Tverbはルーム・リバーブ+αといった機能の製品で、ハンザ・スタジオを模した画面内のルームにマイクを3本立てて音作りを行います。マイク1はボーカル用としてごく近めにセッティングしてあり、マイク2&3を任意の位置に移動することでリバーブとして機能します(画面①)。可変幅は左右に50フィート(約15m)、奥行きが5〜70フィート(約1.5〜21m)です。

マイク1の位置を動かすことはできませんが、マイクの指向性を単一指向から双指向や無指向に変更することが可能(画面②)。

このマイクのチャンネルには、コンプレッサーが搭載されています。マイク2&3は、マイクの画像をドラッグすると位置が決められるようになっており、こちらのチャンネルにはゲートを搭載。それぞれのマイクはプラグイン内のフェーダーに立ち上がっており、好みのバランスで混ぜることができるほか、個別にパンを設定したり、逆相にすることも可能です。リバーブは微調整のためのEQと、ディフュージョン、ディケイのみのシンプルな操作系になっています。
ゲートの開閉でリバーブの付加が可能
オフマイクのサウンドを後処理で生み出す
使ってみてまず目に付くのが、プリセットの充実ぶり。もちろん、トニー・ヴィスコンティ作成のものもあり、デヴィッド・ボウイのボーカル・エフェクトのシミュレーションが入っていました。遠くに立っているマイクのゲートがボーカルの音量で開き、リバーブがかかったり、かからなかったりする仕組みです。『ロウ』で多用していたデジタル・エフェクトを封印して、『ヒーローズ』では空間の響きだけで音作りをしたとインタビューで語っているのを読みましたが、こういうことだったのかと勉強になりました。デジタル・リバーブ的なサウンドではありませんが、要はゲート・リバーブです。いわゆるゲート・リバーブのプリセットもありますが、デジタル感は薄いので、ピーター・ガブリエル『メルト』のような方向の音になります。
Tverbの説明を読んだときには、ずいぶんニッチで飛び道具的なものを出したなと思いましたが、実際に使ってみると素性が良いサウンドなので、王道的な使い方ができました。特に良いと思ったのは、マイク1の指向性を変える機能です。最近、アンプ・シミュレーターなどが進化して、ラインのギターもそれらしい音は出るようになったものの、毎回気になるのがサウンドののっぺり感。違和感を消すためにリバーブをかけると、ごく薄くかけても音が遠くなり過ぎてしまうのです。ところがTverbで指向性を双指向や無指向に変えると、ほとんどドライのままマイクを立てただけというくらいの微妙な空気感が出せます。
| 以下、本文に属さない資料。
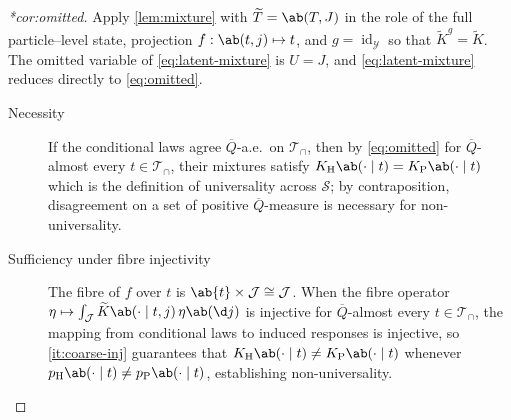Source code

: \documentclass[12pt]{article}
\newcommand{\Herwig}{\mathrm{H}}
\newcommand{\Pythia}{\mathrm{P}}
\newcommand{\Gens}{\mathcal{S}}
\newcommand{\1}{\mathbbm{1}}
\renewcommand{\[}{\begin{equation}}
\renewcommand{\]}{\end{equation}}
\begin{document}
\begin{proof}[*cor:omitted]
        Apply \cref{lem:mixture} with \(\widetilde T = \ab(T, J)\) in the role of the full particle--level state, projection \(f: \ab(t,j) \mapsto t\), and \(g = \operatorname{id}_{\mathcal Y}\) so that \(\widetilde{K}^g = \widetilde{K}\).
        The omitted variable of \cref{eq:latent-mixture} is \(U=J\), and \cref{eq:latent-mixture} reduces directly to \cref{eq:omitted}.

        \begin{description}
            \item[Necessity] If the conditional laws agree \(\overline Q\)-a.e.\ on \(\mathcal T_\cap\), then by \cref{eq:omitted} for \(\overline Q\)-almost every \(t \in \mathcal T_\cap\), their mixtures satisfy \(K_\Herwig \ab(\cdot \mid t) = K_\Pythia \ab(\cdot \mid t)\) which is the definition of universality across \(\Gens\); by contraposition, disagreement on a set of positive \(\overline Q\)-measure is necessary for non-universality.
            \item[Sufficiency under fibre injectivity] The fibre of \(f\) over \(t\) is \(\ab\{t\} \times \mathcal J \cong \mathcal J\). When the fibre operator \(\eta \mapsto \int_{\mathcal J} \widetilde K \ab(\cdot \mid t, j)\,\eta \ab(\d j)\) is injective for \(\overline Q\)-almost every \(t \in \mathcal T_\cap\), the mapping from conditional laws to induced responses is injective, so \cref{it:coarse-inj} guarantees that \(K_\Herwig \ab(\cdot \mid t) \ne K_\Pythia \ab(\cdot \mid t)\) whenever \(p_\Herwig \ab(\cdot \mid t) \ne p_\Pythia \ab(\cdot \mid t)\), establishing non-universality.
        \end{description}
    \end{proof}
\end{document}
これは便利です! また音像が近過ぎるドラム素材を、オーバーヘッド・マイクを混ぜたような音にしたり、ドライだと定位がはっきりし過ぎる音に自然な広がりを持たせるなど、通常はマイク複数本を立てて録音しないとできないことが、後処理でできてしまいます。打込みで生鳴りのオーガニックさを出したいケースでは、特に役に立つプラグインだと感じました。